These problems are formulated as *existence* problems—we are asked to determine whether or not a particular subgraph exists. Some of the problems ask for the size of the largest subgraph of a particular type, which we can do by framing an existence problem where we test for the existence of a subgraph of size *k* that satisfies the property of interest, then use binary search to find the largest. In practice, we actually often want to find a complete solution, which is potentially much harder to do. Four example, the famous *four-color theorem* tells us that it is possible use just four colors to color all the vertices of a planar graph such that no edge connects two vertices of the same color. But the theorem does not tell us how to do so for a particular planar graph: knowing that a coloring exists does not help us find a complete solution to the problem. Another famous example is the *traveling salesperson* problem, which asks us to find the minimum-length tour through all the vertices of a weighted graph. This problem is related to the Hamilton path problem, but it is certainly no easier: if we cannot find an efficient solution to the Hamilton path problem, we cannot expect to find one for the traveling salesperson problem. As a rule, when faced with difficult problems, we work with the simplest version that we cannot solve. Existence problems are within the spirit of this rule, but they also play an essential role in the theory, as we shall see in Part 8.

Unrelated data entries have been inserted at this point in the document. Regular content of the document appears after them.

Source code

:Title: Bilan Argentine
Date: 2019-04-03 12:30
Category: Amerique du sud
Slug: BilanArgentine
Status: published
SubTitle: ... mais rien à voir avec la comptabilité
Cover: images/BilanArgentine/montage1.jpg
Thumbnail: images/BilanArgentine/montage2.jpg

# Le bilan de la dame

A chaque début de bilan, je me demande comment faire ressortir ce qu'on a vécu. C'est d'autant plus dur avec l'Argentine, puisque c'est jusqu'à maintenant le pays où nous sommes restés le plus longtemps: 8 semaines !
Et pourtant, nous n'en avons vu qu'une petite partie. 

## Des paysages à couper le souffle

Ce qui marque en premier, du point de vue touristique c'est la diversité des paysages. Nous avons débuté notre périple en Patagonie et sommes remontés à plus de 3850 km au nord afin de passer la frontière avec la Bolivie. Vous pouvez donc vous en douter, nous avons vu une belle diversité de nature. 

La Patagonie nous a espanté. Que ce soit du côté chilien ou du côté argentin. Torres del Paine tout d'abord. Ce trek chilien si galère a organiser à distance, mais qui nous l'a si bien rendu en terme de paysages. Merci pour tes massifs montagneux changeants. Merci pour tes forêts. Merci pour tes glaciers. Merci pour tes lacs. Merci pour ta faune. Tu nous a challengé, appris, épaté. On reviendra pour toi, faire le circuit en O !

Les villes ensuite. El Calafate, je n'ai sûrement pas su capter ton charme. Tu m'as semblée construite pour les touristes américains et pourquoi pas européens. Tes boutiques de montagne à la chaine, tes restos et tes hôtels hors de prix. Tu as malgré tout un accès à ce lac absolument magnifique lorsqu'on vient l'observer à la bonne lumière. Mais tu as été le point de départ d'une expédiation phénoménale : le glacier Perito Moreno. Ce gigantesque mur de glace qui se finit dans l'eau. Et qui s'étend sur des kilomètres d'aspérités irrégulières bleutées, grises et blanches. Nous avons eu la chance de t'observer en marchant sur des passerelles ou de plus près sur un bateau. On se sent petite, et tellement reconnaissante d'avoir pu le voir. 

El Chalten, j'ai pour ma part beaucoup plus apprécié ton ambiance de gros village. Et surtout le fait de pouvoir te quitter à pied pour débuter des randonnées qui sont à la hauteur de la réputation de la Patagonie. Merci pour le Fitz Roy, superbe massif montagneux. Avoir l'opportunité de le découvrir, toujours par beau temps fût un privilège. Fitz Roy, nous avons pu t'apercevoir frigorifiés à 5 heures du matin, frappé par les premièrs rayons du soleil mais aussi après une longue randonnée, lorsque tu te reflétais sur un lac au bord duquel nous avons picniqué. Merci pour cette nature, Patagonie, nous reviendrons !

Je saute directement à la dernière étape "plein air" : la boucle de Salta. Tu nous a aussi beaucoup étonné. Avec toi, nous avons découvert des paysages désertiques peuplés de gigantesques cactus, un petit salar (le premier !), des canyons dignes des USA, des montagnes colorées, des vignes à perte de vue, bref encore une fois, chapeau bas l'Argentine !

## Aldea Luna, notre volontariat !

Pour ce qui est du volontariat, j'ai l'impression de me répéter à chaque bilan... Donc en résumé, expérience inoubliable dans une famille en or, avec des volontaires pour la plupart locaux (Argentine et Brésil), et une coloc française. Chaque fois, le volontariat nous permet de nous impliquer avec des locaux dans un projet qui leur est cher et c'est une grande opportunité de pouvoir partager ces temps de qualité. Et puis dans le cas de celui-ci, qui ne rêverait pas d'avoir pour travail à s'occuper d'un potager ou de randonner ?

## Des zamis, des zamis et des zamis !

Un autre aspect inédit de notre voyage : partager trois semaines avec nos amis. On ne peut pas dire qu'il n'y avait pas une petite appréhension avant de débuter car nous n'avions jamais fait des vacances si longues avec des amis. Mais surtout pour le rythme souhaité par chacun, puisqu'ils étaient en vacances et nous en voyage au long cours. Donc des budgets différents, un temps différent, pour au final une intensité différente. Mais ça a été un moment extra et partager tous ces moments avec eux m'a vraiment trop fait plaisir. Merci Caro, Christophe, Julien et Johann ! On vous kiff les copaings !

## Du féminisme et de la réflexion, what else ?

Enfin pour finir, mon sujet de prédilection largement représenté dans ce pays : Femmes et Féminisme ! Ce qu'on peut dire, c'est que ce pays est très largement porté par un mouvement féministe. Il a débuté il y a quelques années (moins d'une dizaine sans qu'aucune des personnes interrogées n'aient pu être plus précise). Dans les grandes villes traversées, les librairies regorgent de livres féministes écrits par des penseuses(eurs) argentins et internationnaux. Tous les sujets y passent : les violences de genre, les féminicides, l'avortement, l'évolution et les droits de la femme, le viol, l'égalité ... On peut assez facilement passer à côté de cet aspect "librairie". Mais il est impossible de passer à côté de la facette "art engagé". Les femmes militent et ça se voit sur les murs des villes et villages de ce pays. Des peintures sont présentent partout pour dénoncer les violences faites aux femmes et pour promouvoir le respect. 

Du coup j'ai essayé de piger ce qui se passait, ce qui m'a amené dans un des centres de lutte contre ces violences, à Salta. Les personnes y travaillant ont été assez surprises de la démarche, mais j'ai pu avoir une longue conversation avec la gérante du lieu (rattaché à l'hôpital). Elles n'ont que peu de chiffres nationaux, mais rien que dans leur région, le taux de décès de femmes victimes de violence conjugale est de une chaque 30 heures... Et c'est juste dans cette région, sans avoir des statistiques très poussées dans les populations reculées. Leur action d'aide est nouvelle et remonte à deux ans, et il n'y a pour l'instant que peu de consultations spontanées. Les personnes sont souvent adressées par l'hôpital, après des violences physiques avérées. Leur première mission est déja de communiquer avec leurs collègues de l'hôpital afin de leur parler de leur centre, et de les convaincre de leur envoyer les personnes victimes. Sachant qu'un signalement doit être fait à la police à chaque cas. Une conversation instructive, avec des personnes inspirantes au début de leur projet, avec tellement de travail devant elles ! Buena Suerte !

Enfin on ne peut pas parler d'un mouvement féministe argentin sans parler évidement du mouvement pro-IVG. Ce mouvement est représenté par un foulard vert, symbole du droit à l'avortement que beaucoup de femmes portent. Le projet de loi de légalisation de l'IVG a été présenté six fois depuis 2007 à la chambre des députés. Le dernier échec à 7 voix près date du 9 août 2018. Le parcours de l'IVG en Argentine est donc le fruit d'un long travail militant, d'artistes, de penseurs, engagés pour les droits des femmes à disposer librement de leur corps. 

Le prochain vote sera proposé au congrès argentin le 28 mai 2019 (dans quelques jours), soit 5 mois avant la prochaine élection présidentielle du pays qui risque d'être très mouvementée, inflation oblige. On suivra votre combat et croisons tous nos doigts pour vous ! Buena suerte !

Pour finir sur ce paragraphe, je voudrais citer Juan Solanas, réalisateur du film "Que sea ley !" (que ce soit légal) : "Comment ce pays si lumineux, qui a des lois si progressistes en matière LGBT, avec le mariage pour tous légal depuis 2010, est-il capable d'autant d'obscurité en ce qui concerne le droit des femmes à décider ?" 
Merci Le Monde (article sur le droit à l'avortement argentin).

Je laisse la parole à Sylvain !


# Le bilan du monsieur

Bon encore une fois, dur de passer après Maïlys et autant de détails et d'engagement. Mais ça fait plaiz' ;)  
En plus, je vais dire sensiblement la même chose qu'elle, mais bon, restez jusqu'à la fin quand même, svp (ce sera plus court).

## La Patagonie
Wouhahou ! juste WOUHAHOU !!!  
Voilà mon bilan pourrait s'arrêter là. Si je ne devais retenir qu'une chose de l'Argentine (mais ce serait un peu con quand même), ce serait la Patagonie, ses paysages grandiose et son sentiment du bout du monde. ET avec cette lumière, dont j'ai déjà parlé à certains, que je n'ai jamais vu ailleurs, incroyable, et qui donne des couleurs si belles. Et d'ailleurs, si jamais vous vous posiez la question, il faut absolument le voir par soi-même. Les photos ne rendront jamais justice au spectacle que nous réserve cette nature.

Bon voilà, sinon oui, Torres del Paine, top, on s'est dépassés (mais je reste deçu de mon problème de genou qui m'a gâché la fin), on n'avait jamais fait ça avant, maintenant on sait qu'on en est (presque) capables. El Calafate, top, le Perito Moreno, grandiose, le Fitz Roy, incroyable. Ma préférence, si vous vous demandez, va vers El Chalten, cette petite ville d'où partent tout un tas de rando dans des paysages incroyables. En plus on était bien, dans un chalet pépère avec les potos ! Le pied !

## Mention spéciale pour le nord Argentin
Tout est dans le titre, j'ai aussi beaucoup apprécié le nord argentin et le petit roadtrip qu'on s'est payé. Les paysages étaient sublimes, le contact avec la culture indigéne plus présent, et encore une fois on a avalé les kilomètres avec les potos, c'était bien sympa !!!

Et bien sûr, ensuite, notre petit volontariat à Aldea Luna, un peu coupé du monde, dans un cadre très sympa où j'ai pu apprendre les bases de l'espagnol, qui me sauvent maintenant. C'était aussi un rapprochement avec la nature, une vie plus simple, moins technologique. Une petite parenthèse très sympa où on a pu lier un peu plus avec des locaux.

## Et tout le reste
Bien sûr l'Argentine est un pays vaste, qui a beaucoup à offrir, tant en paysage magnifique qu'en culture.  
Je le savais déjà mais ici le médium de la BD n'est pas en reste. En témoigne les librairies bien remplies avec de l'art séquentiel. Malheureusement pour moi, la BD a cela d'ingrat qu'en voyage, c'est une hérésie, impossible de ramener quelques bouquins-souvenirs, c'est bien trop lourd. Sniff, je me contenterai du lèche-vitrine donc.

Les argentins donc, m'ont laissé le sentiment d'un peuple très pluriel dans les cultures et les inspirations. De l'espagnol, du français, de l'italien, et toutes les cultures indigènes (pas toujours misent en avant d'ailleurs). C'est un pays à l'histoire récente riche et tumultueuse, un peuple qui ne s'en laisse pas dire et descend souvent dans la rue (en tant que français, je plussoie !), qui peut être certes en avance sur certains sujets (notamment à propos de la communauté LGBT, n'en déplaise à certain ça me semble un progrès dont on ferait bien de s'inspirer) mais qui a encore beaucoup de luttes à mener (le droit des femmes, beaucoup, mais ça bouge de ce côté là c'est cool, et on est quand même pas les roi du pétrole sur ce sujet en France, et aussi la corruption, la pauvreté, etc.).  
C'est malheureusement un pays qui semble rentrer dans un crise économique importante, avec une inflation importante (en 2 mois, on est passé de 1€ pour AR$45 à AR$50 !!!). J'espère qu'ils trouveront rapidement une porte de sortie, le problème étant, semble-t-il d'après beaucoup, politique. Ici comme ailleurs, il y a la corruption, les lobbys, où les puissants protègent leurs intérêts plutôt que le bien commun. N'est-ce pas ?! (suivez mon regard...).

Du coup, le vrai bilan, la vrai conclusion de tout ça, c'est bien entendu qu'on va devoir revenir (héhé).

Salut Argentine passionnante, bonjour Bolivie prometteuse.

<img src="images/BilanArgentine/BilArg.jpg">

The problems just listed are but a few of the thousands of NP-hard problems that have been identified. They arise in all types of computational applications, as we shall discuss in Part 8; they are particularly prevalent in graph processing, so we have to be aware of their existence throughout this book.

Note that we are insisting that our algorithms *guarantee* efficiency, in the worst case. Perhaps we should instead settle for algorithms that are efficient for typical inputs (but not necessarily in the worst case). Similarly, many of the problems involve *optimization*. Perhaps we should instead settle for a long path (not necessarily the longest) or a large clique (not necessarily the maximum). For graph processing, it might be easy to find a good answer for graphs that arise in practice, and we may not even be interested in looking for an algorithm that could find an optimal solution in fictional graphs that we will never see. Indeed, intractable problems can often be attacked with straightforward or general-purpose algorithms similar to *Program 17.17* that, although they have exponential running time in the worst case, can quickly find a solution (or a good approximation) for specific problem instances that arise in practice. We would be reluctant to use a program that will crash or produce a bad answer for certain inputs, but we do sometimes find ourselves using programs that run in exponential time for certain inputs. We consider this situation in Part 8.

There are also many research results proving that various intractable problems remain intractable even when we relax various restrictions. Moreover, there are many specific practical problems that we cannot solve because no one knows a sufficiently fast algorithm. In this part of the book, we will label problems NP-hard when we encounter them and interpret this label as meaning, at the very least, that we are not going to expect to find efficient algorithms to solve them and that we are not going to attack them without using advanced techniques of the type discussed in Part 8 (except perhaps to use brute-force methods to solve tiny problems).

There are some graph-processing problems whose difficulty is *unknown*. Neither is there an efficient algorithm known for them, nor are they known to be NP-hard. It is possible, as our knowledge of graph-processing algorithms and properties of graphs expands, that some of these problems will turn out to be tractable, or even easy. The following important natural problem, which we have already encountered (see *Figure 17.2*), is the best-known problem in this class.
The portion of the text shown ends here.